Chapter 5: Suggestion and Health
April 8, 1984
Suggestions are usually statements directed
toward a particular action or hypothesis.
To a large extent, suggestions are tied into conscious thought
processes, following the dictates of reason.
For example: “If thus and thus be so, then thus and thus must
follow”. There is no magic connected
with suggestions – but repeated often enough, and believed in fervently, such
suggestions do indeed take on a deeply habitual nature. They are no longer examined, but taken for
literal truth.
They are then handed over to the more
automatic levels of personality, where they trigger the specific actions that
are so strongly implied. Many such
suggestions are “old-hat idioms”. They
belong to the past, and again they escape the questioning and examination that
are usually given to new ideas.
These suggestions may be remarkably
long-standing, therefore, and consist of beliefs received in childhood. Accepted now in the present, noncritically,
they may still affect health and well-being.
Such suggestions can be beneficial and supportive, or negative and
detrimental. Here are some examples that
should be quite familiar to many people.
They consist of suggestions given to children:
“If you go out in the rain without your
rubbers, you will catch cold.”
“If you are too talkative or demonstrative,
people will not like you.”
“If you run you will fall down.”
There are many variations, of course, such
as: “If you go out in rainy weather, you’ll get pneumonia”, or: “If you tell a
lie your tongue will turn to stone”.
These suggestions and others like them are
often given to children by their parents with the best of intentions. When they are young, the offspring will
accept some such suggestions uncritically, coming as they do from a revered adult,
so that the suggestions are almost interpreted as commands.
A suggestion like: “If you go swimming too
soon after lunch, you will drown”, is extremely dangerous, for it predicts
behavior of a disastrous nature that would follow almost automatically after the
first act is performed. Obviously,
children who go into the water right after eating do not all drown. The suggestion itself can lead to all kinds
of nervous symptoms, however – panics, or stomach cramps – that can persist
will into adulthood.
Such suggestions can be removed, as
we will explain shortly.
There are other kinds of suggestions that
involve identification. A child may be
told: “You are just like your mother, she was always nervous and moody”. Or: “You are fat because your father was fat”.
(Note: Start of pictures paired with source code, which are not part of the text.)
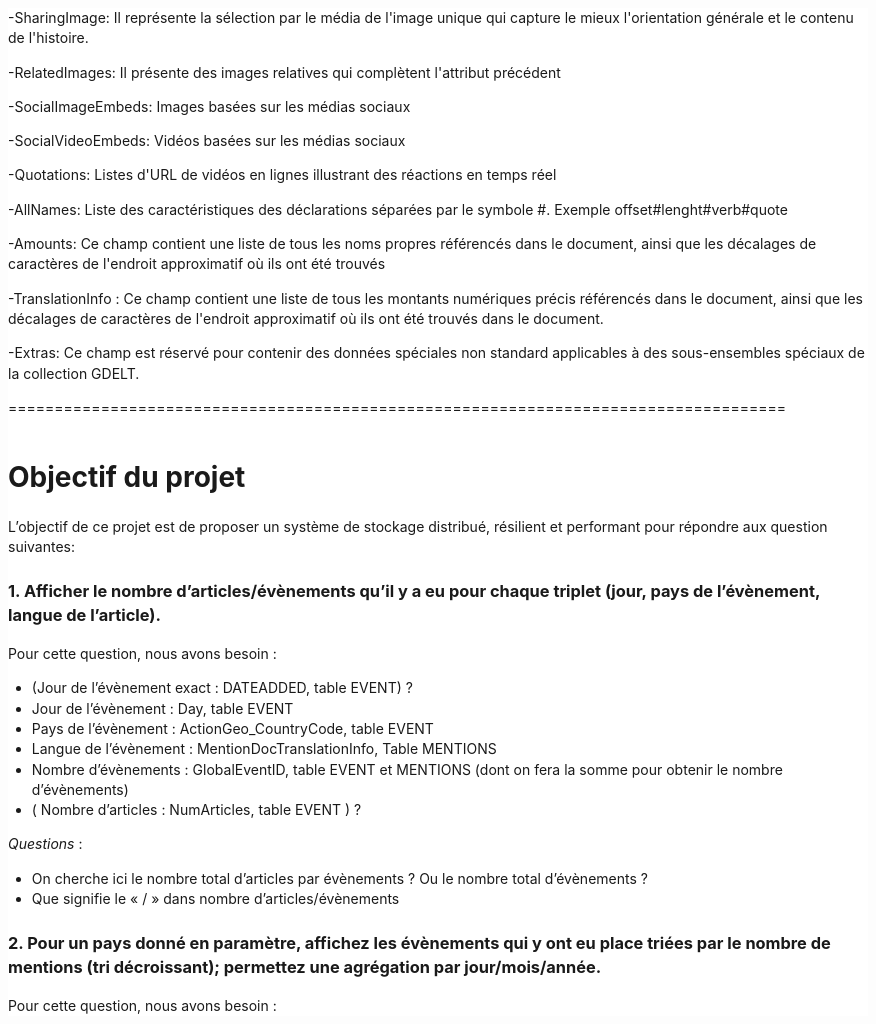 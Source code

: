 -SharingImage: Il représente la sélection par le média de l'image unique qui capture le mieux l'orientation générale et le contenu de l'histoire.

-RelatedImages: Il présente des images relatives qui complètent l'attribut précédent

-SocialImageEmbeds: Images basées sur les médias sociaux

-SocialVideoEmbeds: Vidéos basées sur les médias sociaux

-Quotations: Listes d'URL de vidéos en lignes illustrant des réactions en temps réel

-AllNames: Liste des caractéristiques des déclarations séparées par le symbole #. Exemple offset#lenght#verb#quote

-Amounts: Ce champ contient une liste de tous les noms propres référencés dans le document, ainsi que les décalages de caractères de l'endroit approximatif où ils ont été trouvés

-TranslationInfo	: Ce champ contient une liste de tous les montants numériques précis référencés dans le document, ainsi que les décalages de caractères de l'endroit approximatif où ils ont été trouvés dans le document.

-Extras: Ce champ est réservé pour contenir des données spéciales non standard applicables à des sous-ensembles spéciaux de la collection GDELT.

====================================================================================


# Objectif du projet

L’objectif de ce projet est de proposer un système de stockage distribué, résilient et performant pour répondre aux question suivantes:

### 1. Afficher le nombre d’articles/évènements qu’il y a eu pour chaque triplet (jour, pays de l’évènement, langue de l’article).

Pour cette question, nous avons besoin :

- (Jour de l’évènement exact : DATEADDED, table EVENT) ?
- Jour de l’évènement : Day, table EVENT
- Pays de l’évènement : ActionGeo_CountryCode, table EVENT
- Langue de l’évènement : MentionDocTranslationInfo, Table MENTIONS
- Nombre d’évènements : GlobalEventID, table EVENT et MENTIONS (dont on fera la somme pour obtenir le nombre d’évènements)
- ( Nombre d’articles : NumArticles, table EVENT ) ?

*Questions* :
- On cherche ici le nombre total d’articles par évènements ? Ou le nombre total d’évènements ?
- Que signifie le « / » dans nombre d’articles/évènements


### 2. Pour un pays donné en paramètre, affichez les évènements qui y ont eu place triées par le nombre de mentions (tri décroissant); permettez une agrégation par jour/mois/année.

Pour cette question, nous avons besoin :
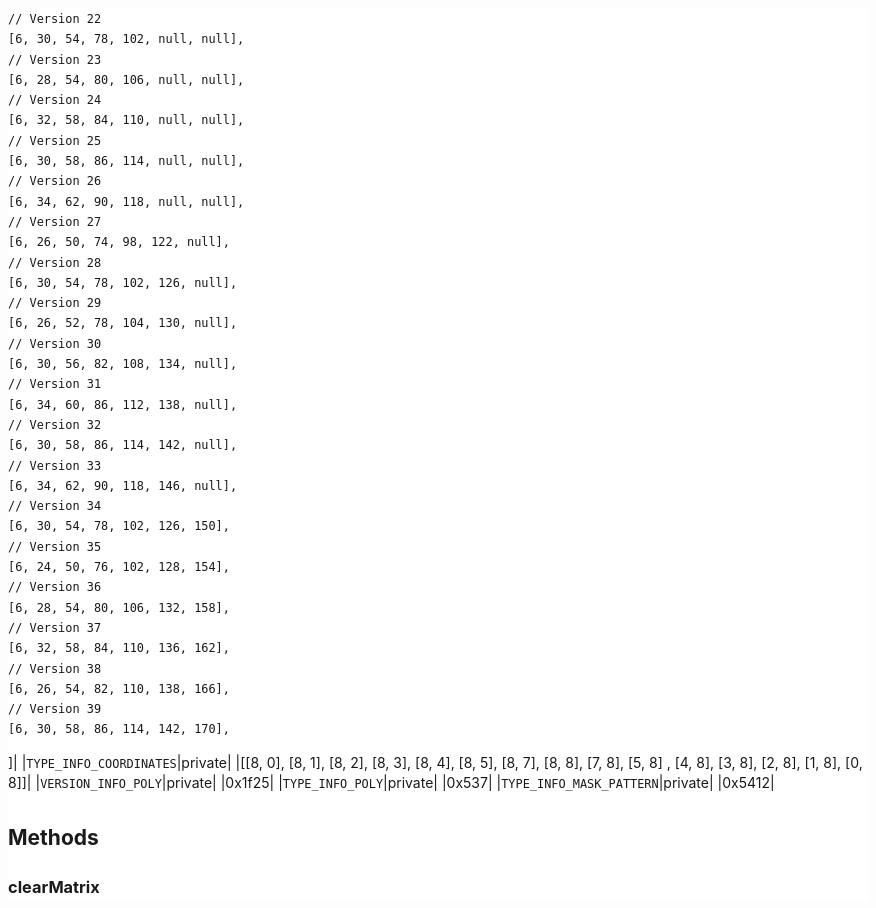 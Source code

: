     // Version 22
    [6, 30, 54, 78, 102, null, null],
    // Version 23
    [6, 28, 54, 80, 106, null, null],
    // Version 24
    [6, 32, 58, 84, 110, null, null],
    // Version 25
    [6, 30, 58, 86, 114, null, null],
    // Version 26
    [6, 34, 62, 90, 118, null, null],
    // Version 27
    [6, 26, 50, 74, 98, 122, null],
    // Version 28
    [6, 30, 54, 78, 102, 126, null],
    // Version 29
    [6, 26, 52, 78, 104, 130, null],
    // Version 30
    [6, 30, 56, 82, 108, 134, null],
    // Version 31
    [6, 34, 60, 86, 112, 138, null],
    // Version 32
    [6, 30, 58, 86, 114, 142, null],
    // Version 33
    [6, 34, 62, 90, 118, 146, null],
    // Version 34
    [6, 30, 54, 78, 102, 126, 150],
    // Version 35
    [6, 24, 50, 76, 102, 128, 154],
    // Version 36
    [6, 28, 54, 80, 106, 132, 158],
    // Version 37
    [6, 32, 58, 84, 110, 136, 162],
    // Version 38
    [6, 26, 54, 82, 110, 138, 166],
    // Version 39
    [6, 30, 58, 86, 114, 142, 170],

]|
|`TYPE_INFO_COORDINATES`|private| |[[8, 0], [8, 1], [8, 2], [8, 3], [8, 4], [8, 5], [8, 7], [8, 8], [7, 8], [5, 8]
, [4, 8], [3, 8], [2, 8], [1, 8], [0, 8]]|
|`VERSION_INFO_POLY`|private| |0x1f25|
|`TYPE_INFO_POLY`|private| |0x537|
|`TYPE_INFO_MASK_PATTERN`|private| |0x5412|

## Methods

### clearMatrix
These are all statements leading toward a
certain hypothesis. Again, the problem
is that often the hypotheses remain unquestioned. You end up with structured beliefs
unexamined, that are then automatically acted upon.
April 9, 1984
The suggestions we have given so far are
predictives; they actually predict dire events of one kind or another,
following a given original action.
There are many of these, dealing
particularly with age also. Many
people believe fervently that with approaching age they will meet a steady,
disastrous deterioration in which the senses and the mind will be dull, and the
body, stricken with disease, will lose all of its vigor and agility. Many young people believe such nonsense, and
therefore they set themselves up to meet the very conditions they so
fear.
The mind grows wiser with age when it is
allowed to do so. There is even an
acceleration of thought and inspiration, much like that experienced in the
adolescent years, that suddenly brings a new understanding to the aged
individual, and provides an impetus that should help the person to achieve
greater comprehension – a comprehension that should quell all fears of
death.
Thoughts and beliefs do indeed bring about
physical alterations. They can even –
and often do – change genetic messages.
There are diseases that people believe are
inherited, carried from one generation to another by a faulty genetic
communication. Obviously, many people
with, for example, a genetic heritage of arthritis do not come down with the
disease themselves, while others indeed are so afflicted. The difference is one of belief.
The people have accepted the suggestion
uncritically that they will inherit such a malady do then seem to inherit it:
they experience the symptoms. Actually,
the belief itself may have changed a healthy genetic message into an unhealthy
one. Ideally, a change of belief would
remedy the situation.
People are not simply swung willy-nilly by
one negative suggestion or another, however.
Each person has an entire body of beliefs and suggestions – and these
are quite literally reflected in the physical body itself.
All practical healing deals with the
insertion of positive suggestions and the removal of negative ones. As we mentioned earlier, each smallest atom
or cell contains its own impetus toward growth and value fulfillment. In other words, they are literally implanted
with positive suggestions, biologically nurtured, so to that extent it is true
to say that in a certain fashion negative suggestions are unnatural, leading
away from life’s primary goals. Negative
suggestions could be compared to static sounding on an otherwise clear program.